_What to produce:_ Copy word for word, please, the lines of the entries below running from the one containing "1. [腾讯推出员工退休福利](https://www.zhihu.com/search?q=腾讯 退休)" to the one containing "1. [3 至 11 岁可打新冠疫苗](https://www.zhihu.com/search?q=新冠疫苗)", both ends included.

Records excerpted from a collection:
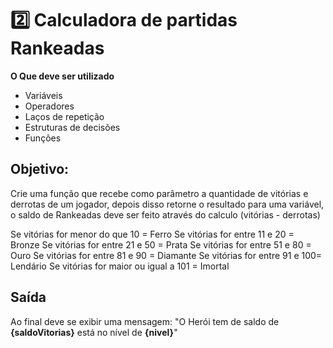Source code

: # 2️⃣ Calculadora de partidas Rankeadas

**O Que deve ser utilizado**

- Variáveis
- Operadores
- Laços de repetição
- Estruturas de decisões
- Funções

## Objetivo:

Crie uma função que recebe como parâmetro a quantidade de vitórias e derrotas de um jogador, depois disso retorne o resultado para uma variável, o saldo de Rankeadas deve ser feito através do calculo (vitórias - derrotas)

Se vitórias for menor do que 10 = Ferro Se vitórias for entre 11 e 20 = Bronze Se vitórias for entre 21 e 50 = Prata Se vitórias for entre 51 e 80 = Ouro Se vitórias for entre 81 e 90 = Diamante Se vitórias for entre 91 e 100= Lendário Se vitórias for maior ou igual a 101 = Imortal

## Saída

Ao final deve se exibir uma mensagem: "O Herói tem de saldo de **{saldoVitorias}** está no nível de **{nivel}**"
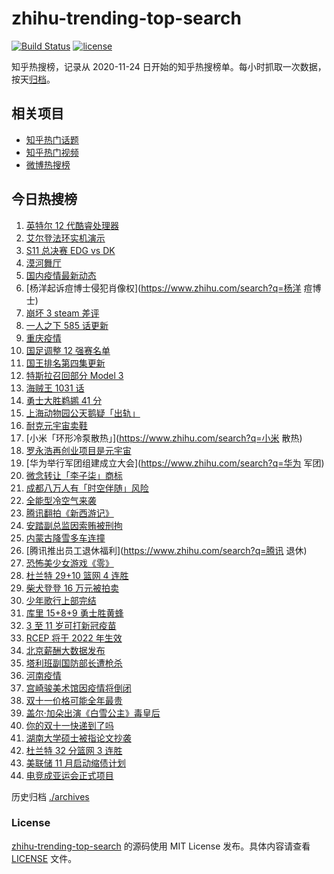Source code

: # zhihu-trending-top-search

[![Build Status](https://github.com/justjavac/zhihu-trending-top-search/workflows/ci/badge.svg?branch=main)](https://github.com/justjavac/zhihu-trending-top-search/actions)
[![license](https://img.shields.io/github/license/justjavac/zhihu-trending-top-search)](https://github.com/justjavac/zhihu-trending-top-search/blob/main/LICENSE)

知乎热搜榜，记录从 2020-11-24 日开始的知乎热搜榜单。每小时抓取一次数据，按天[归档](./archives)。

## 相关项目

- [知乎热门话题](https://github.com/justjavac/zhihu-trending-hot-questions)
- [知乎热门视频](https://github.com/justjavac/zhihu-trending-hot-video)
- [微博热搜榜](https://github.com/justjavac/weibo-trending-hot-search)

## 今日热搜榜

<!-- BEGIN -->
<!-- 最后更新时间 Sat Nov 06 2021 22:05:50 GMT+0800 (China Standard Time) -->

1. [英特尔 12 代酷睿处理器](https://www.zhihu.com/search?q=12代酷睿)
1. [艾尔登法环实机演示](https://www.zhihu.com/search?q=艾尔登法环)
1. [S11 总决赛 EDG vs DK](https://www.zhihu.com/search?q=EDG)
1. [漠河舞厅](https://www.zhihu.com/search?q=漠河舞厅)
1. [国内疫情最新动态](https://www.zhihu.com/search?q=疫情)
1. [杨洋起诉痘博士侵犯肖像权](https://www.zhihu.com/search?q=杨洋 痘博士)
1. [崩坏 3 steam 差评](https://www.zhihu.com/search?q=崩坏3)
1. [一人之下 585 话更新](https://www.zhihu.com/search?q=一人之下)
1. [重庆疫情](https://www.zhihu.com/search?q=重庆疫情)
1. [国足调整 12 强赛名单](https://www.zhihu.com/search?q=国足)
1. [国王排名第四集更新](https://www.zhihu.com/search?q=国王排名)
1. [特斯拉召回部分 Model 3](https://www.zhihu.com/search?q=特斯拉)
1. [海贼王 1031 话](https://www.zhihu.com/search?q=海贼王)
1. [勇士大胜鹈鹕 41 分](https://www.zhihu.com/search?q=勇士)
1. [上海动物园公天鹅疑「出轨」](https://www.zhihu.com/search?q=天鹅出轨)
1. [耐克元宇宙卖鞋](https://www.zhihu.com/search?q=元宇宙)
1. [小米「环形冷泵散热」](https://www.zhihu.com/search?q=小米 散热)
1. [罗永浩再创业项目是元宇宙](https://www.zhihu.com/search?q=罗永浩)
1. [华为举行军团组建成立大会](https://www.zhihu.com/search?q=华为 军团)
1. [微念转让「李子柒」商标](https://www.zhihu.com/search?q=李子柒)
1. [成都八万人有「时空伴随」风险](https://www.zhihu.com/search?q=时空伴随)
1. [全能型冷空气来袭](https://www.zhihu.com/search?q=冷空气)
1. [腾讯翻拍《新西游记》](https://www.zhihu.com/search?q=新西游记)
1. [安踏副总监因索贿被刑拘](https://www.zhihu.com/search?q=安踏副总监)
1. [内蒙古降雪多车连撞](https://www.zhihu.com/search?q=内蒙古降雪)
1. [腾讯推出员工退休福利](https://www.zhihu.com/search?q=腾讯 退休)
1. [恐怖美少女游戏《零》](https://www.zhihu.com/search?q=零濡鸦之巫女)
1. [杜兰特 29+10 篮网 4 连胜](https://www.zhihu.com/search?q=篮网)
1. [柴犬登登 16 万元被拍卖](https://www.zhihu.com/search?q=柴犬登登)
1. [少年歌行上部完结](https://www.zhihu.com/search?q=少年歌行)
1. [库里 15+8+9 勇士胜黄蜂](https://www.zhihu.com/search?q=勇士)
1. [3 至 11 岁可打新冠疫苗](https://www.zhihu.com/search?q=新冠疫苗)
1. [RCEP 将于 2022 年生效](https://www.zhihu.com/search?q=rcep)
1. [北京薪酬大数据发布](https://www.zhihu.com/search?q=北京薪酬)
1. [塔利班副国防部长遭枪杀](https://www.zhihu.com/search?q=塔利班)
1. [河南疫情](https://www.zhihu.com/search?q=河南疫情)
1. [宫崎骏美术馆因疫情将倒闭](https://www.zhihu.com/search?q=宫崎骏美术馆)
1. [双十一价格可能全年最贵](https://www.zhihu.com/search?q=双十一价格)
1. [盖尔·加朵出演《白雪公主》毒皇后](https://www.zhihu.com/search?q=白雪公主)
1. [你的双十一快递到了吗](https://www.zhihu.com/search?q=双十一快递)
1. [湖南大学硕士被指论文抄袭](https://www.zhihu.com/search?q=论文抄袭)
1. [杜兰特 32 分篮网 3 连胜](https://www.zhihu.com/search?q=杜兰特)
1. [美联储 11 月启动缩债计划](https://www.zhihu.com/search?q=美联储)
1. [电竞成亚运会正式项目](https://www.zhihu.com/search?q=亚运会电竞)

<!-- END -->

历史归档 [./archives](./archives)

### License

[zhihu-trending-top-search](https://github.com/justjavac/zhihu-trending-top-search)
的源码使用 MIT License 发布。具体内容请查看 [LICENSE](./LICENSE) 文件。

_Reply to the task:_
1. [腾讯推出员工退休福利](https://www.zhihu.com/search?q=腾讯 退休)
1. [恐怖美少女游戏《零》](https://www.zhihu.com/search?q=零濡鸦之巫女)
1. [杜兰特 29+10 篮网 4 连胜](https://www.zhihu.com/search?q=篮网)
1. [柴犬登登 16 万元被拍卖](https://www.zhihu.com/search?q=柴犬登登)
1. [少年歌行上部完结](https://www.zhihu.com/search?q=少年歌行)
1. [库里 15+8+9 勇士胜黄蜂](https://www.zhihu.com/search?q=勇士)
1. [3 至 11 岁可打新冠疫苗](https://www.zhihu.com/search?q=新冠疫苗)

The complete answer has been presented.